ORLANDO, Fla. – To win the program’s first-ever national championship, head coach Brian Kalbas said he had to learn how to make changes and take risks.
A perfect, undefeated regular season, an ITA Indoor National Championship title and a No. 1 ranking, Kalbas said, put a target on the North Carolina women’s tennis team’s back heading into the postseason.
At the ACC Tournament, the N.C. State Wolfpack handed the Tar Heels their first loss of the season and a blow to their confidence. Without change, another successful regular season would go down in the record books as another postseason drop-off.
For four straight years, UNC has entered the NCAA Tournament as one of the top-two seeds, but for the past three years, the team struggled to match their dominant regular seasons with a championship trophy. The Tar Heels fell short in the NCAA Semifinals in 2019, 2021 and 2022. The last time they advanced to the finals was in 2014, where they fell 3-4 to the UCLA Bruins.
Kalbas said the last three years of having that target on their backs and entering the tournament with nearly-perfect records, meant there were few opportunities where the Tar Heels learned from losses and figured out how to improve their game.
But, the ACC Championship loss in April provided that rare opportunity for the team to re-group and fix the gaps in their game plan.
“They made us better,” Kalbas said. “We had to kind of look inward and figure out some things because, you know, we hadn't lost. For us to kind of have a little more of a growth mentality and look at some different things, the openness of this team to do that was special.”
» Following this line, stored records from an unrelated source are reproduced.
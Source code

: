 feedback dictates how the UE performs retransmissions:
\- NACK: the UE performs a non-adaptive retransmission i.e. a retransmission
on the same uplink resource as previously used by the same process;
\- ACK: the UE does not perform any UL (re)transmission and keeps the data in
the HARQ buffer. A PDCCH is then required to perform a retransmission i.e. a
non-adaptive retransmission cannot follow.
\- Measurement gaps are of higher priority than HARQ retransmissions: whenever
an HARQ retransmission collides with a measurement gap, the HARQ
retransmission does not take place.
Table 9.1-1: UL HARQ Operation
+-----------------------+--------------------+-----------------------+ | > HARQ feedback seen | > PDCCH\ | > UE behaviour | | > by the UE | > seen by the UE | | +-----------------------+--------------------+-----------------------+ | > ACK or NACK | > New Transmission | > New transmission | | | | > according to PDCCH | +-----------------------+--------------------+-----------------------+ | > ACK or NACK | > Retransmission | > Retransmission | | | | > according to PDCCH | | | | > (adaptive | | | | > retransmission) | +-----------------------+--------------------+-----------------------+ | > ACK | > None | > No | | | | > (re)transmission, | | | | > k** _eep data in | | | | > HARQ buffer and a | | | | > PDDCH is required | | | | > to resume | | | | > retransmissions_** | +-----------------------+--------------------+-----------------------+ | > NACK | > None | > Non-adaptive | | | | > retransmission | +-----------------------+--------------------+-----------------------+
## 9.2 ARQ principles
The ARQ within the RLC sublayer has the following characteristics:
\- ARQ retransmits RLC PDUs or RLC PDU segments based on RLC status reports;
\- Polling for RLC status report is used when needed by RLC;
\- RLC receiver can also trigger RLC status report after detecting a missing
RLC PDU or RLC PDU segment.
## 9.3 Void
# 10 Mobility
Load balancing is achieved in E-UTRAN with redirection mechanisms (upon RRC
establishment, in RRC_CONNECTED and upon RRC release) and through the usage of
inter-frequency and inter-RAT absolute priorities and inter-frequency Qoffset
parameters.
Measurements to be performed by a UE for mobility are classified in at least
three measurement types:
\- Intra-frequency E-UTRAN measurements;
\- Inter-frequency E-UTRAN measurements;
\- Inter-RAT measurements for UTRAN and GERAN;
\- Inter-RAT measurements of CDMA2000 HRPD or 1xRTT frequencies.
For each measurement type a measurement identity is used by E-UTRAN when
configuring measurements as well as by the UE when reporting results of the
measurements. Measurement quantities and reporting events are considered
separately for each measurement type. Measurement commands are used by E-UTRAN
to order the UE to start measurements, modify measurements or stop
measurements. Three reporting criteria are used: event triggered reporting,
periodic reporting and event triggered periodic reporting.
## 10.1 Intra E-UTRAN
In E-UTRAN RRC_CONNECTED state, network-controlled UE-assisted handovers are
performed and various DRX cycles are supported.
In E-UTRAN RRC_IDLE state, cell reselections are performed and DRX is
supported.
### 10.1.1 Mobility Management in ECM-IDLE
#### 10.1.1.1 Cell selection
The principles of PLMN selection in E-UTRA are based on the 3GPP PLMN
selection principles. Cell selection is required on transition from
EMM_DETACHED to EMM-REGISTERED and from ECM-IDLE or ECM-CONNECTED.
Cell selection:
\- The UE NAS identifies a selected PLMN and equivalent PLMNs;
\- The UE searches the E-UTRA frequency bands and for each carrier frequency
So, before the first round kicked off in Chapel Hill, Kalbas made a drastic change to the line-ups. The doubles pairs that had been playing together all season and had only lost the team point three times were all reconfigured. Instead of playing at the No. 3 seed, graduate student Abbey Forbes moved up to the No. 1 spot with junior Fiona Crawley.
First-year Reese Brantmeier traded the No. 1 seed for the No. 3 seed to play alongside junior Reilly Tran, and senior Elizabeth Scotty moved down a court to play with sophomore Carson Tanguilig.